■ What to produce:
How many lines of these entries hold the string "requirement"? Reply with the number alone.
(Information Opens)
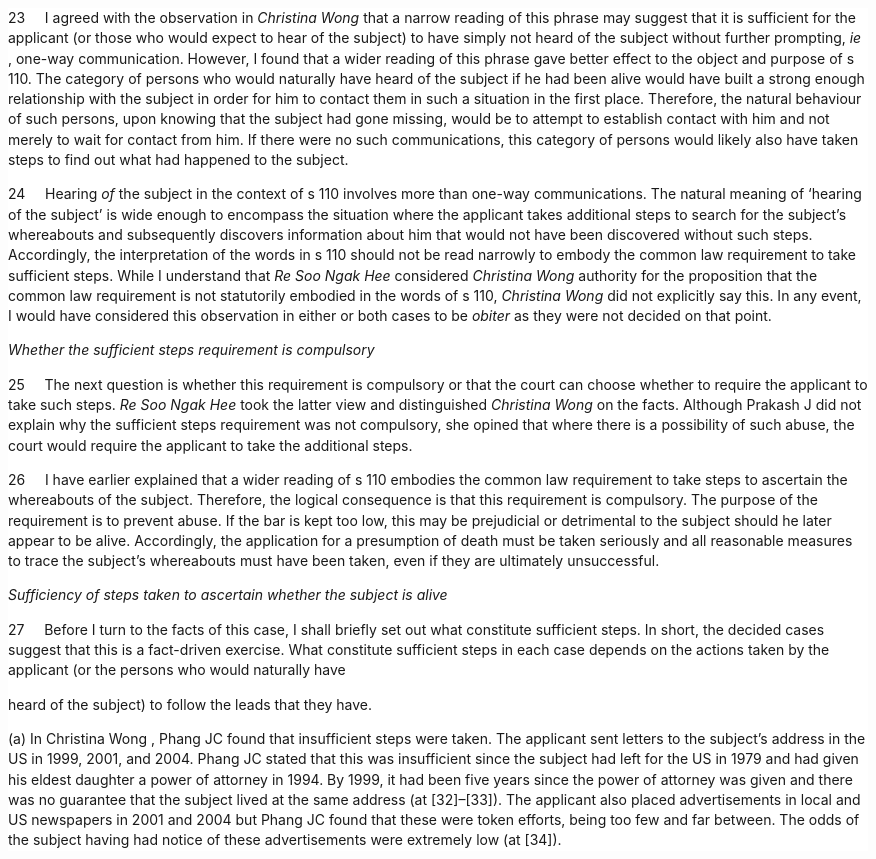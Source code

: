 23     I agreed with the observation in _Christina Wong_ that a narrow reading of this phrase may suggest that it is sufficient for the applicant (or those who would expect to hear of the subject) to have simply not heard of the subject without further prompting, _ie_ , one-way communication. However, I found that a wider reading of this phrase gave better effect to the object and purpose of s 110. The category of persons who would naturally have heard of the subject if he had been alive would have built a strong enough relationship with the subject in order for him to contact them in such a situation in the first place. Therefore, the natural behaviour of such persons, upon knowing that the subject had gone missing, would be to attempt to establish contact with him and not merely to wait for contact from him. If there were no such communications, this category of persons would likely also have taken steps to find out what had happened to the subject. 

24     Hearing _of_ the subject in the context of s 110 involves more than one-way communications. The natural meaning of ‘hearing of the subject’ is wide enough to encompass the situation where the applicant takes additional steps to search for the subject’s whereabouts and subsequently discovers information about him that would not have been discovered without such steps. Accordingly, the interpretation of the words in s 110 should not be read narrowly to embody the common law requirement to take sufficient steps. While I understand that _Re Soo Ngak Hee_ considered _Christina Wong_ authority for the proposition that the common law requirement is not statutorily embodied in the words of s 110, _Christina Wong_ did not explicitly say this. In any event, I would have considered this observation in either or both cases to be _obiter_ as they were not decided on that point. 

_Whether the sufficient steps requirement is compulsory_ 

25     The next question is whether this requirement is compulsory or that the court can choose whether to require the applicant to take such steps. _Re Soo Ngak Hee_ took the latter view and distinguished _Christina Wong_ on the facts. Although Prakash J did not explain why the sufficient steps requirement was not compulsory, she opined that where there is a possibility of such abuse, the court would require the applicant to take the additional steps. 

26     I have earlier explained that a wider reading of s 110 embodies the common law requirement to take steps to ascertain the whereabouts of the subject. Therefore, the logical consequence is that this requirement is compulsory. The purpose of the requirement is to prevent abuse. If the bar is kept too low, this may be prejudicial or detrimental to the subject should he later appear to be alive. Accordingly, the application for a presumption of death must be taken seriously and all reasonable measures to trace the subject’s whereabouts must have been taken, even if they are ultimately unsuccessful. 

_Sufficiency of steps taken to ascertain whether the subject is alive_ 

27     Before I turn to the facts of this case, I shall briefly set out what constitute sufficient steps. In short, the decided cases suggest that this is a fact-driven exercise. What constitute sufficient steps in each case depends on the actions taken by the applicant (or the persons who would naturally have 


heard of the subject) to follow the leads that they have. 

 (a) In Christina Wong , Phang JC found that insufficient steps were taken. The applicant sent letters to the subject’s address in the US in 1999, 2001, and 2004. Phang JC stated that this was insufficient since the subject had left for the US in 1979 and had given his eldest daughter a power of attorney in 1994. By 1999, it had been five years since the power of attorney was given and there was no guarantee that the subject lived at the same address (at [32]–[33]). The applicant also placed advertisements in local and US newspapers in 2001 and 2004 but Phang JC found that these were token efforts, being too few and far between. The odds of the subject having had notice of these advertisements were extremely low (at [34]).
(Information Closes)
■ Answer for the task:
4